* [What is required]: A faithful, complete transcription of the listing is required.

* [Records for processing]:
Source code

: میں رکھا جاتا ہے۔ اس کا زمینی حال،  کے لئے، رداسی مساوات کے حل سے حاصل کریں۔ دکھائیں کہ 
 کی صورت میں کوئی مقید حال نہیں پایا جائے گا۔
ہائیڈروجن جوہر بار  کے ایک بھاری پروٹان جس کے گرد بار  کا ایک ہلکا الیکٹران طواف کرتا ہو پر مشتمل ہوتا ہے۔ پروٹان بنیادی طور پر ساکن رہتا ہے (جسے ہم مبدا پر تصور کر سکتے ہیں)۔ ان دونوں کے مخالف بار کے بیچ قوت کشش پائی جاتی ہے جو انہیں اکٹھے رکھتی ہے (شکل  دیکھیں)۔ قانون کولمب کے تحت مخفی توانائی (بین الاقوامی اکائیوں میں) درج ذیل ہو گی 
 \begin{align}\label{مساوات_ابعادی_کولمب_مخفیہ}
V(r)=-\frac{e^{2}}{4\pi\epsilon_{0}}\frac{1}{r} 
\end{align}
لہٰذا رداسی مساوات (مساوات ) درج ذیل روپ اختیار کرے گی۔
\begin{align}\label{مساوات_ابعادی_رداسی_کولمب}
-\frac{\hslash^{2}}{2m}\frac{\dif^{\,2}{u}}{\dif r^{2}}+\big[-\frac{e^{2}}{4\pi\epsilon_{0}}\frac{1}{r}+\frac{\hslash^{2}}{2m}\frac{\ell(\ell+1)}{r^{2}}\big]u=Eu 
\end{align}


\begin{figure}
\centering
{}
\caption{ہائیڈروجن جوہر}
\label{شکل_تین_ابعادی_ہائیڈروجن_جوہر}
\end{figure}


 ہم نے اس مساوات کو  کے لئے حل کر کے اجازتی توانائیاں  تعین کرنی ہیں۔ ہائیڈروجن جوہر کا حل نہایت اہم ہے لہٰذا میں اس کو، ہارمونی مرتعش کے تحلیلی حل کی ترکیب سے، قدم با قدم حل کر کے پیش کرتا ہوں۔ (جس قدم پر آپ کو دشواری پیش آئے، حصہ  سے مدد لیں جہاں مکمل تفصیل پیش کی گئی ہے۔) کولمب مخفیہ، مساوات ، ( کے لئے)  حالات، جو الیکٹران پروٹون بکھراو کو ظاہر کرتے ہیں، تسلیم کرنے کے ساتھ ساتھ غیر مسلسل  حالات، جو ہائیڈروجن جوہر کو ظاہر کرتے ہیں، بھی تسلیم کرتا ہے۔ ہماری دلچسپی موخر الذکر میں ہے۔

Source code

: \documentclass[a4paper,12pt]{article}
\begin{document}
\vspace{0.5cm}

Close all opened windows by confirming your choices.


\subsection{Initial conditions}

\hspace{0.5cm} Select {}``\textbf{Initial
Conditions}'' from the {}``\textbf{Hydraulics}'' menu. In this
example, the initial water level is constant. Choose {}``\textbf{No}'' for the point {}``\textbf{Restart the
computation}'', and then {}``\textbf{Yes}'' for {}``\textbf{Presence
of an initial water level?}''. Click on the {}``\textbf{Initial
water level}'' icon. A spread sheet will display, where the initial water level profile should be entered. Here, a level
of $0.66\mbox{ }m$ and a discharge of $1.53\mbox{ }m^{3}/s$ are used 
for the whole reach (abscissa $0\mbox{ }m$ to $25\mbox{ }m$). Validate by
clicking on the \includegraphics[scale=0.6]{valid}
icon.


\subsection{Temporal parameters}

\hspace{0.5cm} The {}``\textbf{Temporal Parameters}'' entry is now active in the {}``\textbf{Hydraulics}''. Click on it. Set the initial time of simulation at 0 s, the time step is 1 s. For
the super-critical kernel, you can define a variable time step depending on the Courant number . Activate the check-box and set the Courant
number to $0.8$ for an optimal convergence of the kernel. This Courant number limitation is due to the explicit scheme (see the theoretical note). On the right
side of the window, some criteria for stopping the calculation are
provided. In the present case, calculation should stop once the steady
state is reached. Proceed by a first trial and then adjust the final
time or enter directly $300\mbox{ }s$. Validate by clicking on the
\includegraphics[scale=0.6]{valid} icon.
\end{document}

* [Task output]:
Source code

: میں رکھا جاتا ہے۔ اس کا زمینی حال،  کے لئے، رداسی مساوات کے حل سے حاصل کریں۔ دکھائیں کہ 
 کی صورت میں کوئی مقید حال نہیں پایا جائے گا۔
ہائیڈروجن جوہر بار  کے ایک بھاری پروٹان جس کے گرد بار  کا ایک ہلکا الیکٹران طواف کرتا ہو پر مشتمل ہوتا ہے۔ پروٹان بنیادی طور پر ساکن رہتا ہے (جسے ہم مبدا پر تصور کر سکتے ہیں)۔ ان دونوں کے مخالف بار کے بیچ قوت کشش پائی جاتی ہے جو انہیں اکٹھے رکھتی ہے (شکل  دیکھیں)۔ قانون کولمب کے تحت مخفی توانائی (بین الاقوامی اکائیوں میں) درج ذیل ہو گی 
 \begin{align}\label{مساوات_ابعادی_کولمب_مخفیہ}
V(r)=-\frac{e^{2}}{4\pi\epsilon_{0}}\frac{1}{r} 
\end{align}
لہٰذا رداسی مساوات (مساوات ) درج ذیل روپ اختیار کرے گی۔
\begin{align}\label{مساوات_ابعادی_رداسی_کولمب}
-\frac{\hslash^{2}}{2m}\frac{\dif^{\,2}{u}}{\dif r^{2}}+\big[-\frac{e^{2}}{4\pi\epsilon_{0}}\frac{1}{r}+\frac{\hslash^{2}}{2m}\frac{\ell(\ell+1)}{r^{2}}\big]u=Eu 
\end{align}


\begin{figure}
\centering
{}
\caption{ہائیڈروجن جوہر}
\label{شکل_تین_ابعادی_ہائیڈروجن_جوہر}
\end{figure}


 ہم نے اس مساوات کو  کے لئے حل کر کے اجازتی توانائیاں  تعین کرنی ہیں۔ ہائیڈروجن جوہر کا حل نہایت اہم ہے لہٰذا میں اس کو، ہارمونی مرتعش کے تحلیلی حل کی ترکیب سے، قدم با قدم حل کر کے پیش کرتا ہوں۔ (جس قدم پر آپ کو دشواری پیش آئے، حصہ  سے مدد لیں جہاں مکمل تفصیل پیش کی گئی ہے۔) کولمب مخفیہ، مساوات ، ( کے لئے)  حالات، جو الیکٹران پروٹون بکھراو کو ظاہر کرتے ہیں، تسلیم کرنے کے ساتھ ساتھ غیر مسلسل  حالات، جو ہائیڈروجن جوہر کو ظاہر کرتے ہیں، بھی تسلیم کرتا ہے۔ ہماری دلچسپی موخر الذکر میں ہے۔

Source code

: \documentclass[a4paper,12pt]{article}
\begin{document}
\vspace{0.5cm}

Close all opened windows by confirming your choices.


\subsection{Initial conditions}

\hspace{0.5cm} Select {}``\textbf{Initial
Conditions}'' from the {}``\textbf{Hydraulics}'' menu. In this
example, the initial water level is constant. Choose {}``\textbf{No}'' for the point {}``\textbf{Restart the
computation}'', and then {}``\textbf{Yes}'' for {}``\textbf{Presence
of an initial water level?}''. Click on the {}``\textbf{Initial
water level}'' icon. A spread sheet will display, where the initial water level profile should be entered. Here, a level
of $0.66\mbox{ }m$ and a discharge of $1.53\mbox{ }m^{3}/s$ are used 
for the whole reach (abscissa $0\mbox{ }m$ to $25\mbox{ }m$). Validate by
clicking on the \includegraphics[scale=0.6]{valid}
icon.


\subsection{Temporal parameters}

\hspace{0.5cm} The {}``\textbf{Temporal Parameters}'' entry is now active in the {}``\textbf{Hydraulics}''. Click on it. Set the initial time of simulation at 0 s, the time step is 1 s. For
the super-critical kernel, you can define a variable time step depending on the Courant number . Activate the check-box and set the Courant
number to $0.8$ for an optimal convergence of the kernel. This Courant number limitation is due to the explicit scheme (see the theoretical note). On the right
side of the window, some criteria for stopping the calculation are
provided. In the present case, calculation should stop once the steady
state is reached. Proceed by a first trial and then adjust the final
time or enter directly $300\mbox{ }s$. Validate by clicking on the
\includegraphics[scale=0.6]{valid} icon.
\end{document}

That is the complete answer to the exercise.